=== Task goal ===
Copy each line of the data beneath in which the word "definition" appears.

** Data for review follows **

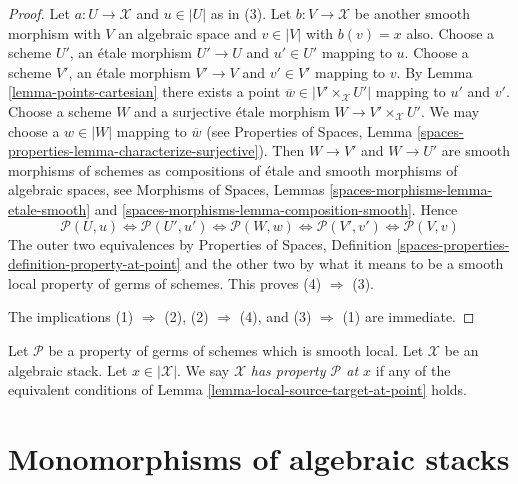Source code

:\begin{proof}
Let $a : U \to \mathcal{X}$ and $u \in |U|$ as in (3). Let
$b : V \to \mathcal{X}$ be another smooth morphism with $V$ an algebraic
space and $v \in |V|$ with $b(v) = x$ also.
Choose a scheme $U'$, an \'etale morphism $U' \to U$ and $u' \in U'$
mapping to $u$. Choose a scheme $V'$, an \'etale morphism $V' \to V$
and $v' \in V'$ mapping to $v$. By
Lemma \ref{lemma-points-cartesian}
there exists a point $\overline{w} \in |V' \times_\mathcal{X} U'|$
mapping to $u'$ and $v'$. Choose a scheme $W$ and a surjective \'etale
morphism $W \to V' \times_\mathcal{X} U'$. We may choose a
$w \in |W|$ mapping to $\overline{w}$ (see
Properties of Spaces,
Lemma \ref{spaces-properties-lemma-characterize-surjective}).
Then $W \to V'$ and $W \to U'$ are smooth morphisms of schemes
as compositions of \'etale and smooth morphisms of algebraic spaces, see
Morphisms of Spaces, Lemmas \ref{spaces-morphisms-lemma-etale-smooth} and
\ref{spaces-morphisms-lemma-composition-smooth}.
Hence
$$
\mathcal{P}(U, u)
\Leftrightarrow
\mathcal{P}(U', u')
\Leftrightarrow
\mathcal{P}(W, w)
\Leftrightarrow
\mathcal{P}(V', v')
\Leftrightarrow
\mathcal{P}(V, v)
$$
The outer two equivalences by
Properties of Spaces,
Definition \ref{spaces-properties-definition-property-at-point}
and the other two by what it means to be a smooth local property
of germs of schemes. This proves (4) $\Rightarrow$ (3).

\medskip\noindent
The implications (1) $\Rightarrow$ (2), (2) $\Rightarrow$ (4),
and (3) $\Rightarrow$ (1) are immediate.
\end{proof}

\begin{definition}
\label{definition-property-at-point}
Let $\mathcal{P}$ be a property of germs of schemes which is
smooth local. Let $\mathcal{X}$ be an algebraic stack.
Let $x \in |\mathcal{X}|$.
We say $\mathcal{X}$ {\it has property $\mathcal{P}$ at $x$}
if any of the equivalent conditions of
Lemma \ref{lemma-local-source-target-at-point}
holds.
\end{definition}










\section{Monomorphisms of algebraic stacks}
\label{section-monomorphisms}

** End of Data for review **

=== Result of this task ===
Definition \ref{spaces-properties-definition-property-at-point}
\begin{definition}
\label{definition-property-at-point}
\end{definition}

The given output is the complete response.